» TASK GOAL: Copy every entry exactly as given, minus the images.

============================================================

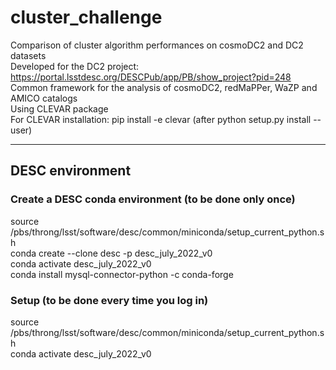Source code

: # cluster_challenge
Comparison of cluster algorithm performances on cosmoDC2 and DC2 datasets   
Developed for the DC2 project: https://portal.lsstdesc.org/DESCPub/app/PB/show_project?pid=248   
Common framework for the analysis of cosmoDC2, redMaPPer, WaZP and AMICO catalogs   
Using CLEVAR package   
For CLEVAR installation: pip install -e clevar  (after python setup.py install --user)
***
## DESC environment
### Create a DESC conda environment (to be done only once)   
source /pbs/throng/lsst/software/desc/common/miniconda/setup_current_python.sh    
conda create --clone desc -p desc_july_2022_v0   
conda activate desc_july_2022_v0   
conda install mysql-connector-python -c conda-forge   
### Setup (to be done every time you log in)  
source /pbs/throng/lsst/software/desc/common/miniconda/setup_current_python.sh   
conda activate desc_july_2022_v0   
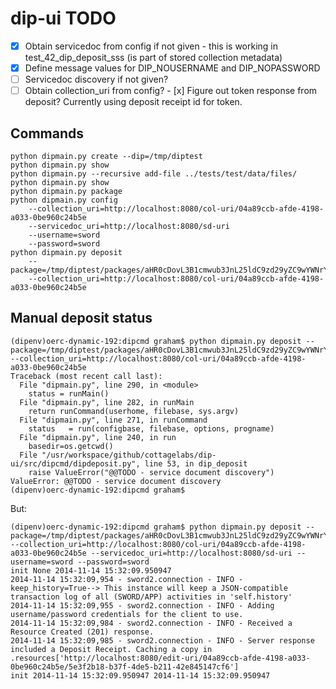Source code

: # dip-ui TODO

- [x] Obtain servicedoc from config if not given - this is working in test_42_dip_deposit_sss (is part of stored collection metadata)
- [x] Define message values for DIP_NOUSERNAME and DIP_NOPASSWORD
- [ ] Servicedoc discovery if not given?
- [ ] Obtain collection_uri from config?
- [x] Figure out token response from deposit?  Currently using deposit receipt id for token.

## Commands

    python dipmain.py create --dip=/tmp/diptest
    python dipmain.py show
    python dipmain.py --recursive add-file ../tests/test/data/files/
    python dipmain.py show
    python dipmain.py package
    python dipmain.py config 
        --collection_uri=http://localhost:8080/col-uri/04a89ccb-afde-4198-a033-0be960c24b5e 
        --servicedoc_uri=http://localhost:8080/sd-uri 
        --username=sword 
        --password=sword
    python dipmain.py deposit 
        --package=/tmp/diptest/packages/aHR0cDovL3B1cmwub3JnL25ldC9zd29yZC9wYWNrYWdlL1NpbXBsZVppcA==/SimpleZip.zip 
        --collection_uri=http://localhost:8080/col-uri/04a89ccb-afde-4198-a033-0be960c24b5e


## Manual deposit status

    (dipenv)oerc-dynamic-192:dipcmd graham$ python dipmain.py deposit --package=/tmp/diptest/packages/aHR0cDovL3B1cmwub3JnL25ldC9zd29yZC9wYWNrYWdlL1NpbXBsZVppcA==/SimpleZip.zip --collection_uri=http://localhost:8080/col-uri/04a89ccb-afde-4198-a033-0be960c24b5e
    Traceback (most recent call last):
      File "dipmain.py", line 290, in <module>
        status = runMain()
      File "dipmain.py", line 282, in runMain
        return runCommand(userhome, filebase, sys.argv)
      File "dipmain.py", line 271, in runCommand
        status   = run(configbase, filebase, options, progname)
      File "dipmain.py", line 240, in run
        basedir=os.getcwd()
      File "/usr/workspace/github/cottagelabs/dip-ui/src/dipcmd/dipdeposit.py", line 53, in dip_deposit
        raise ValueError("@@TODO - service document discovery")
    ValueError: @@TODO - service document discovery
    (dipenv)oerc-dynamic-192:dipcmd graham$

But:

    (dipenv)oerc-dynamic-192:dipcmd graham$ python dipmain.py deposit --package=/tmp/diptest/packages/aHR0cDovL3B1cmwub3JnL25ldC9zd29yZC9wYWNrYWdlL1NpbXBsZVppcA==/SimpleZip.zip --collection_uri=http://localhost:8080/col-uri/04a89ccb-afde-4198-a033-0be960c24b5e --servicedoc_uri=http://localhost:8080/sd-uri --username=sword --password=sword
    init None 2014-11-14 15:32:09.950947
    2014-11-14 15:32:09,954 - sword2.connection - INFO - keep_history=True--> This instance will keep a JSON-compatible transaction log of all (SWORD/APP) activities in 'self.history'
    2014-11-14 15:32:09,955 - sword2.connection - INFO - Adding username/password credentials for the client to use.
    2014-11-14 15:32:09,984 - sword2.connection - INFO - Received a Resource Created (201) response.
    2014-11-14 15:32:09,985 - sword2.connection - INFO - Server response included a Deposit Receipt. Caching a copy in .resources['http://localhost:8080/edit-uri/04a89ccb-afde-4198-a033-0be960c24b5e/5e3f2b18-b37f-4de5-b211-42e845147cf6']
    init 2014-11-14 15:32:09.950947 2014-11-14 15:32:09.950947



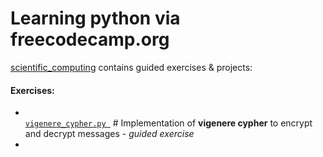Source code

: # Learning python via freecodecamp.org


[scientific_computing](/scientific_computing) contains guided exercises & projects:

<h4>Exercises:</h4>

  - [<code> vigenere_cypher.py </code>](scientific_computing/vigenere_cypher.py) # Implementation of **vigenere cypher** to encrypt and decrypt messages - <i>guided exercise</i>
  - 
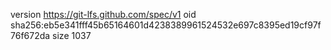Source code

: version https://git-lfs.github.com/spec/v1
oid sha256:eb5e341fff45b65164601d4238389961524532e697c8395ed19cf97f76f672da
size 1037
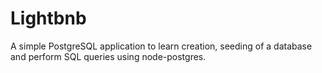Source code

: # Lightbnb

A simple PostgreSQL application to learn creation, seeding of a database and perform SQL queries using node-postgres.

============================================================

» EXERCISE RESULT:
Source code

: # cluster_challenge
Comparison of cluster algorithm performances on cosmoDC2 and DC2 datasets   
Developed for the DC2 project: https://portal.lsstdesc.org/DESCPub/app/PB/show_project?pid=248   
Common framework for the analysis of cosmoDC2, redMaPPer, WaZP and AMICO catalogs   
Using CLEVAR package   
For CLEVAR installation: pip install -e clevar  (after python setup.py install --user)
***
## DESC environment
### Create a DESC conda environment (to be done only once)   
source /pbs/throng/lsst/software/desc/common/miniconda/setup_current_python.sh    
conda create --clone desc -p desc_july_2022_v0   
conda activate desc_july_2022_v0   
conda install mysql-connector-python -c conda-forge   
### Setup (to be done every time you log in)  
source /pbs/throng/lsst/software/desc/common/miniconda/setup_current_python.sh   
conda activate desc_july_2022_v0   
Source code

: # dip-ui TODO

- [x] Obtain servicedoc from config if not given - this is working in test_42_dip_deposit_sss (is part of stored collection metadata)
- [x] Define message values for DIP_NOUSERNAME and DIP_NOPASSWORD
- [ ] Servicedoc discovery if not given?
- [ ] Obtain collection_uri from config?
- [x] Figure out token response from deposit?  Currently using deposit receipt id for token.

## Commands

    python dipmain.py create --dip=/tmp/diptest
    python dipmain.py show
    python dipmain.py --recursive add-file ../tests/test/data/files/
    python dipmain.py show
    python dipmain.py package
    python dipmain.py config 
        --collection_uri=http://localhost:8080/col-uri/04a89ccb-afde-4198-a033-0be960c24b5e 
        --servicedoc_uri=http://localhost:8080/sd-uri 
        --username=sword 
        --password=sword
    python dipmain.py deposit 
        --package=/tmp/diptest/packages/aHR0cDovL3B1cmwub3JnL25ldC9zd29yZC9wYWNrYWdlL1NpbXBsZVppcA==/SimpleZip.zip 
        --collection_uri=http://localhost:8080/col-uri/04a89ccb-afde-4198-a033-0be960c24b5e


## Manual deposit status

    (dipenv)oerc-dynamic-192:dipcmd graham$ python dipmain.py deposit --package=/tmp/diptest/packages/aHR0cDovL3B1cmwub3JnL25ldC9zd29yZC9wYWNrYWdlL1NpbXBsZVppcA==/SimpleZip.zip --collection_uri=http://localhost:8080/col-uri/04a89ccb-afde-4198-a033-0be960c24b5e
    Traceback (most recent call last):
      File "dipmain.py", line 290, in <module>
        status = runMain()
      File "dipmain.py", line 282, in runMain
        return runCommand(userhome, filebase, sys.argv)
      File "dipmain.py", line 271, in runCommand
        status   = run(configbase, filebase, options, progname)
      File "dipmain.py", line 240, in run
        basedir=os.getcwd()
      File "/usr/workspace/github/cottagelabs/dip-ui/src/dipcmd/dipdeposit.py", line 53, in dip_deposit
        raise ValueError("@@TODO - service document discovery")
    ValueError: @@TODO - service document discovery
    (dipenv)oerc-dynamic-192:dipcmd graham$

But:

    (dipenv)oerc-dynamic-192:dipcmd graham$ python dipmain.py deposit --package=/tmp/diptest/packages/aHR0cDovL3B1cmwub3JnL25ldC9zd29yZC9wYWNrYWdlL1NpbXBsZVppcA==/SimpleZip.zip --collection_uri=http://localhost:8080/col-uri/04a89ccb-afde-4198-a033-0be960c24b5e --servicedoc_uri=http://localhost:8080/sd-uri --username=sword --password=sword
    init None 2014-11-14 15:32:09.950947
    2014-11-14 15:32:09,954 - sword2.connection - INFO - keep_history=True--> This instance will keep a JSON-compatible transaction log of all (SWORD/APP) activities in 'self.history'
    2014-11-14 15:32:09,955 - sword2.connection - INFO - Adding username/password credentials for the client to use.
    2014-11-14 15:32:09,984 - sword2.connection - INFO - Received a Resource Created (201) response.
    2014-11-14 15:32:09,985 - sword2.connection - INFO - Server response included a Deposit Receipt. Caching a copy in .resources['http://localhost:8080/edit-uri/04a89ccb-afde-4198-a033-0be960c24b5e/5e3f2b18-b37f-4de5-b211-42e845147cf6']
    init 2014-11-14 15:32:09.950947 2014-11-14 15:32:09.950947



Source code

: # Learning python via freecodecamp.org


[scientific_computing](/scientific_computing) contains guided exercises & projects:

<h4>Exercises:</h4>

  - [<code> vigenere_cypher.py </code>](scientific_computing/vigenere_cypher.py) # Implementation of **vigenere cypher** to encrypt and decrypt messages - <i>guided exercise</i>
  - 
Source code

: version https://git-lfs.github.com/spec/v1
oid sha256:eb5e341fff45b65164601d4238389961524532e697c8395ed19cf97f76f672da
size 1037
Source code

: # Lightbnb

A simple PostgreSQL application to learn creation, seeding of a database and perform SQL queries using node-postgres.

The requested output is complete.